Festivals and Carnivals are common around the world – whether they be some of the more popular festivals, or some of the more unusual and unheard of festivals.
It is said that the Spanish love their festivals and enjoy partying, and on that note, they certainly know how to put on a good display when it comes to celebrations.
In almost every town, village and city, you will hear or see Spanish festivals taking place during the year. With even just a simple bit of research, one can discover that some of the most intriguing festivals and fiestas in Spain have deep religious and historical meaning to the locals although some consider it to be just fun.
Here is a list of the top five festivals in Spain that are the biggest and have the most successful turnouts, as well as a list of five festivals that you probably haven’t heard of, and might seem a little more unusual than the types of events that go on in your hometown!
1. Las Fallas
Las Fallas, held each year in March in Valencia, and is a four-day festival full of performances, bonfires, and fireworks. The city is transformed, as papier-mâché figures are placed all over the streets and buildings. This is Valencia’s largest festival of the year.
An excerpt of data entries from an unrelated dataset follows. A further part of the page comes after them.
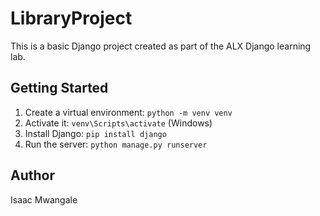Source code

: # LibraryProject

This is a basic Django project created as part of the ALX Django learning lab.

## Getting Started
1. Create a virtual environment: `python -m venv venv`
2. Activate it: `venv\Scripts\activate` (Windows)
3. Install Django: `pip install django`
4. Run the server: `python manage.py runserver`

## Author
Isaac Mwangale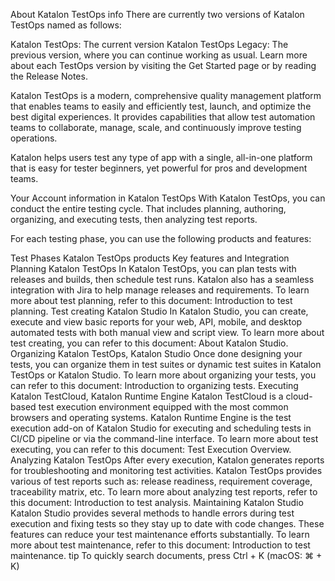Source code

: About Katalon TestOps
info
There are currently two versions of Katalon TestOps named as follows:

Katalon TestOps: The current version
Katalon TestOps Legacy: The previous version, where you can continue working as usual.
Learn more about each TestOps version by visiting the Get Started page or by reading the Release Notes.

Katalon TestOps is a modern, comprehensive quality management platform that enables teams to easily and efficiently test, launch, and optimize the best digital experiences. It provides capabilities that allow test automation teams to collaborate, manage, scale, and continuously improve testing operations.

Katalon helps users test any type of app with a single, all-in-one platform that is easy for tester beginners, yet powerful for pros and development teams.

Your Account information in Katalon TestOps
With Katalon TestOps, you can conduct the entire testing cycle. That includes planning, authoring, organizing, and executing tests, then analyzing test reports.

For each testing phase, you can use the following products and features:

Test Phases Katalon TestOps products Key features and Integration
Planning Katalon TestOps In Katalon TestOps, you can plan tests with releases and builds, then schedule test runs. Katalon also has a seamless integration with Jira to help manage releases and requirements. To learn more about test planning, refer to this document: Introduction to test planning.
Test creating Katalon Studio In Katalon Studio, you can create, execute and view basic reports for your web, API, mobile, and desktop automated tests with both manual view and script view. To learn more about test creating, you can refer to this document: About Katalon Studio.
Organizing Katalon TestOps, Katalon Studio Once done designing your tests, you can organize them in test suites or dynamic test suites in Katalon TestOps or Katalon Studio. To learn more about organizing your tests, you can refer to this document: Introduction to organizing tests.
Executing Katalon TestCloud, Katalon Runtime Engine Katalon TestCloud is a cloud-based test execution environment equipped with the most common browsers and operating systems. Katalon Runtime Engine is the test execution add-on of Katalon Studio for executing and scheduling tests in CI/CD pipeline or via the command-line interface. To learn more about test executing, you can refer to this document: Test Execution Overview.
Analyzing Katalon TestOps After every execution, Katalon generates reports for troubleshooting and monitoring test activities. Katalon TestOps provides various of test reports such as: release readiness, requirement coverage, traceability matrix, etc. To learn more about analyzing test reports, refer to this document: Introduction to test analysis.
Maintaining Katalon Studio Katalon Studio provides several methods to handle errors during test execution and fixing tests so they stay up to date with code changes. These features can reduce your test maintenance efforts substantially. To learn more about test maintenance, refer to this document: Introduction to test maintenance.
tip
To quickly search documents, press Ctrl + K (macOS: ⌘ + K)
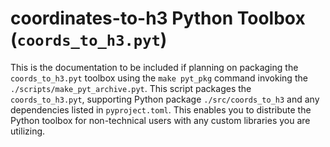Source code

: # coordinates-to-h3 Python Toolbox (`coords_to_h3.pyt`)

This is the documentation to be included if planning on packaging the `coords_to_h3.pyt`
toolbox using the `make pyt_pkg` command invoking the `./scripts/make_pyt_archive.pyt`. This script
packages the `coords_to_h3.pyt`, supporting Python package 
`./src/coords_to_h3` and any dependencies listed in `pyproject.toml`. This enables you to
distribute the Python toolbox for non-technical users with any custom libraries you are utilizing.
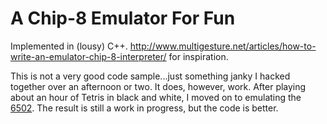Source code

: # A Chip-8 Emulator For Fun

Implemented in (lousy) C++. http://www.multigesture.net/articles/how-to-write-an-emulator-chip-8-interpreter/ for inspiration.

This is not a very good code sample...just something janky I hacked together over an afternoon or two. It does, however, work. 
After playing about an hour of Tetris in black and white, I moved on to emulating the [6502](https://github.com/oleiman/6502-emu).
The result is still a work in progress, but the code is better. 
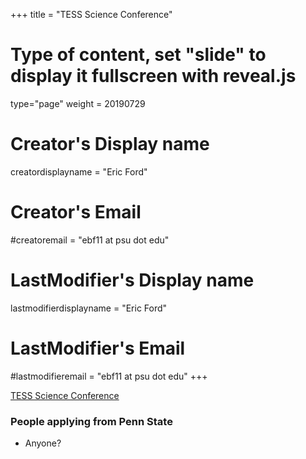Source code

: +++
title = "TESS Science Conference"
# Type of content, set "slide" to display it fullscreen with reveal.js
type="page"
weight = 20190729

# Creator's Display name
creatordisplayname = "Eric Ford"
# Creator's Email
#creatoremail = "ebf11 at psu dot edu"
# LastModifier's Display name
lastmodifierdisplayname = "Eric Ford"
# LastModifier's Email
#lastmodifieremail = "ebf11 at psu dot edu"
+++

[TESS Science Conference](https://tess.mit.edu/news/tess-science-conference/)

### People applying from Penn State
- Anyone?




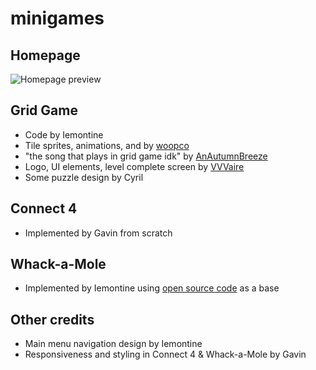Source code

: ﻿# minigames
## Homepage
![Homepage preview](https://github.com/Iemontine/minigames/assets/95956143/ade67cd1-ebf1-437c-83d9-adf29631b3ad)

## Grid Game
* Code by Iemontine
* Tile sprites, animations, and by [woopco](https://www.youtube.com/@sliem2749)
* "the song that plays in grid game idk" by [AnAutumnBreeze](https://www.youtube.com/@anautumnbreeze004)
* Logo, UI elements, level complete screen by [VVVaire](https://www.youtube.com/@VVVaire)
* Some puzzle design by Cyril

## Connect 4
* Implemented by Gavin from scratch

## Whack-a-Mole
* Implemented by Iemontine using [open source code](https://github.com/0shuvo0/whack-a-mole) as a base

## Other credits
* Main menu navigation design by Iemontine
* Responsiveness and styling in Connect 4 & Whack-a-Mole by Gavin
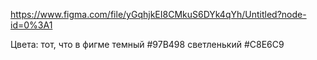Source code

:https://www.figma.com/file/yGqhjkEI8CMkuS6DYk4qYh/Untitled?node-id=0%3A1 

Цвета: 
тот, что в фигме темный #97B498
светленький #C8E6C9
2. Carnival of Santa Cruz de Tenerife
This carnival, which is held in Tenerife in February, is one of the most lively and vibrant festivals in all of Spain. There are parades, floats, bands, and costumes. Many people spend months preparing their costumes for this one special event! This festival is said to resemble those held in Brazil, with the spectacular parades and colourful clothing.
3. Semana Santa
Semana Santa is a religious festival, and is often referred to as Spain’s “Holy Week.” The festival is held on the week that leads up to Easter Sunday, and is the celebration of Catholics who mourn the last days of Christ on the Earth. There are parades and floats, and on the night of Good Friday, the floats are carried off to the cathedral.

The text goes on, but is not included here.